- Installing QuickTime for Java
- Learning by Example
- Playing the Movie
- Wrapping Up
- References
Learning by Example
The best way to learn about the QuickTime for Java API is to work with some sample code. For this purpose, we've created a simple no-frills movie viewer that we affectionately call QTJViewer (source).
Loading a Movie
Our viewer uses a JFileChooser to allow the user to browse to his or her filesystem and point to a QuickTime-supported multimedia file that he or she wants to play. We store the absolute path to the filename in a String variable named movieName.
Next, we pass the value of movieName to our own getMovieScreen screen method. This method does the job of loading the movie. Our ultimate motivation is to get a javax.swing.JComponent object that we can place in our application's GUI. Yep, a JComponent is returned. That means that you can create movies on JButtons, JLabels, JMenus, as well as the expected JPanels.
As you can see from the following code grabbed from our QTJViewer class, we create a quicktime.QTFile object using our filename String. From there, the quicktime.std.movies.Movie object's static fromFile method is used to load the movie file into a quicktime.std.movies.Movie object.

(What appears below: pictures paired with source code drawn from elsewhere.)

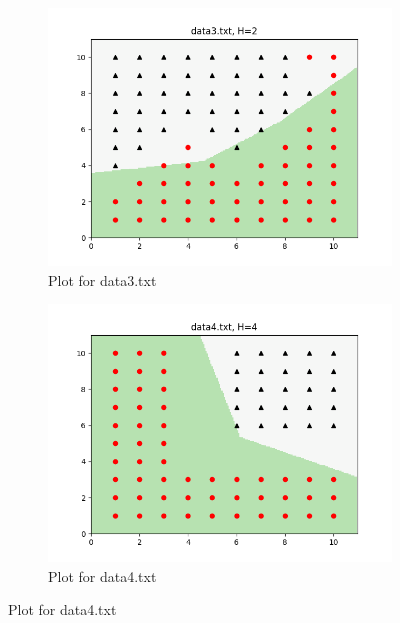 \documentclass{article}
\begin{document}
\begin{figure}[H]
  \vspace{1em} %

  \begin{subfigure}[b]{0.48\textwidth}
    \centering
    \includegraphics[width=\textwidth, height=0.35\textheight, keepaspectratio]{./plots/data3_H2.png}
    \caption{Plot for data3.txt}
    \label{fig:d3}
  \end{subfigure}
  \hfill
  \begin{subfigure}[b]{0.48\textwidth}
    \centering
    \includegraphics[width=\textwidth, height=0.35\textheight, keepaspectratio]{./plots/data4_H4.png}
    \caption{Plot for data4.txt}
    \label{fig:d4}
  \end{subfigure}


\end{figure}
\end{document}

private JComponent getMovieScreen(String file) { try { QTFile qtFile = new QTFile(file); OpenMovieFile openMovieFile = OpenMovieFile.asRead(qtFile); movie = Movie.fromFile(openMovieFile); MoviePlayer moviePlayer = new MoviePlayer(movie); return QTFactory.makeQTJComponent(moviePlayer).asJComponent(); } catch (Exception ex) { ex.printStackTrace(); return new JLabel("ERROR"); } } }
We aren't allowed to pass the fromFile method our QTFile object directly; the method expects a quicktime.io.OpenMovieFile object, which we can obtain with this call:
OpenMovieFile openMovieFile = OpenMovieFile.asRead(qtFile);
Remember that our motivation was to get a JComponent that we could place in the application GUI. To do this, we have to make a quicktime.app.view.MoviePlayer object from our quicktime.std.movies.Movie object:
MoviePlayer moviePlayer = new MoviePlayer(movie);
Our JComponent is finally created via a call to the quicktime.app.view.QTFactory's makeQTJComponent method, which takes in our newly created MoviePlayer object:
QTFactory.makeQTJComponent(moviePlayer.asJComponent());
The resulting JComponent object is returned by our custom getMovieScreen method.